▶ What to produce: Repeat the listing in full, exactly as it stands.

▶ Listed entries:
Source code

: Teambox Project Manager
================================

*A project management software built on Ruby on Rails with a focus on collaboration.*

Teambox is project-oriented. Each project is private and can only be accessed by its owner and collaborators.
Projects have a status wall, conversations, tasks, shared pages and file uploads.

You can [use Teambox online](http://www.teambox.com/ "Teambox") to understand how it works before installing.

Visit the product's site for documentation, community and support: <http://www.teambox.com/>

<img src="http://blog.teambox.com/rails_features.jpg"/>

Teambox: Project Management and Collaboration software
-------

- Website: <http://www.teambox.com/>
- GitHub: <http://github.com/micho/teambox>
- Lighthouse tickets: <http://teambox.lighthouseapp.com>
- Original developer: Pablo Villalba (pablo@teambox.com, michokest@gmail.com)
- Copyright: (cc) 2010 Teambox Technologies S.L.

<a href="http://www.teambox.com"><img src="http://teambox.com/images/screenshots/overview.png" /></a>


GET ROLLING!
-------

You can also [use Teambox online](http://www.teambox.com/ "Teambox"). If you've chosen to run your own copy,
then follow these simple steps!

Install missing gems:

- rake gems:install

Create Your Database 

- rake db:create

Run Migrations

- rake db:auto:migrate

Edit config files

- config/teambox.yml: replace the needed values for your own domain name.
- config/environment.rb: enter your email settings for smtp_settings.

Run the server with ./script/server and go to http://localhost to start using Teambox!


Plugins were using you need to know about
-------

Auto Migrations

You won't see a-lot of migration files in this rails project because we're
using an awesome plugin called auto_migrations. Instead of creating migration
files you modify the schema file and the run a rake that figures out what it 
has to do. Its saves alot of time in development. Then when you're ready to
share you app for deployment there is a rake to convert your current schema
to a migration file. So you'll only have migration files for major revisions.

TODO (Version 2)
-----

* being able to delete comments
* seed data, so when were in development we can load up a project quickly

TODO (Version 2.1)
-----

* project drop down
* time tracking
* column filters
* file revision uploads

▶ Result:
Source code

: Teambox Project Manager
================================

*A project management software built on Ruby on Rails with a focus on collaboration.*

Teambox is project-oriented. Each project is private and can only be accessed by its owner and collaborators.
Projects have a status wall, conversations, tasks, shared pages and file uploads.

You can [use Teambox online](http://www.teambox.com/ "Teambox") to understand how it works before installing.

Visit the product's site for documentation, community and support: <http://www.teambox.com/>

<img src="http://blog.teambox.com/rails_features.jpg"/>

Teambox: Project Management and Collaboration software
-------

- Website: <http://www.teambox.com/>
- GitHub: <http://github.com/micho/teambox>
- Lighthouse tickets: <http://teambox.lighthouseapp.com>
- Original developer: Pablo Villalba (pablo@teambox.com, michokest@gmail.com)
- Copyright: (cc) 2010 Teambox Technologies S.L.

<a href="http://www.teambox.com"><img src="http://teambox.com/images/screenshots/overview.png" /></a>


GET ROLLING!
-------

You can also [use Teambox online](http://www.teambox.com/ "Teambox"). If you've chosen to run your own copy,
then follow these simple steps!

Install missing gems:

- rake gems:install

Create Your Database 

- rake db:create

Run Migrations

- rake db:auto:migrate

Edit config files

- config/teambox.yml: replace the needed values for your own domain name.
- config/environment.rb: enter your email settings for smtp_settings.

Run the server with ./script/server and go to http://localhost to start using Teambox!


Plugins were using you need to know about
-------

Auto Migrations

You won't see a-lot of migration files in this rails project because we're
using an awesome plugin called auto_migrations. Instead of creating migration
files you modify the schema file and the run a rake that figures out what it 
has to do. Its saves alot of time in development. Then when you're ready to
share you app for deployment there is a rake to convert your current schema
to a migration file. So you'll only have migration files for major revisions.

TODO (Version 2)
-----

* being able to delete comments
* seed data, so when were in development we can load up a project quickly

TODO (Version 2.1)
-----

* project drop down
* time tracking
* column filters
* file revision uploads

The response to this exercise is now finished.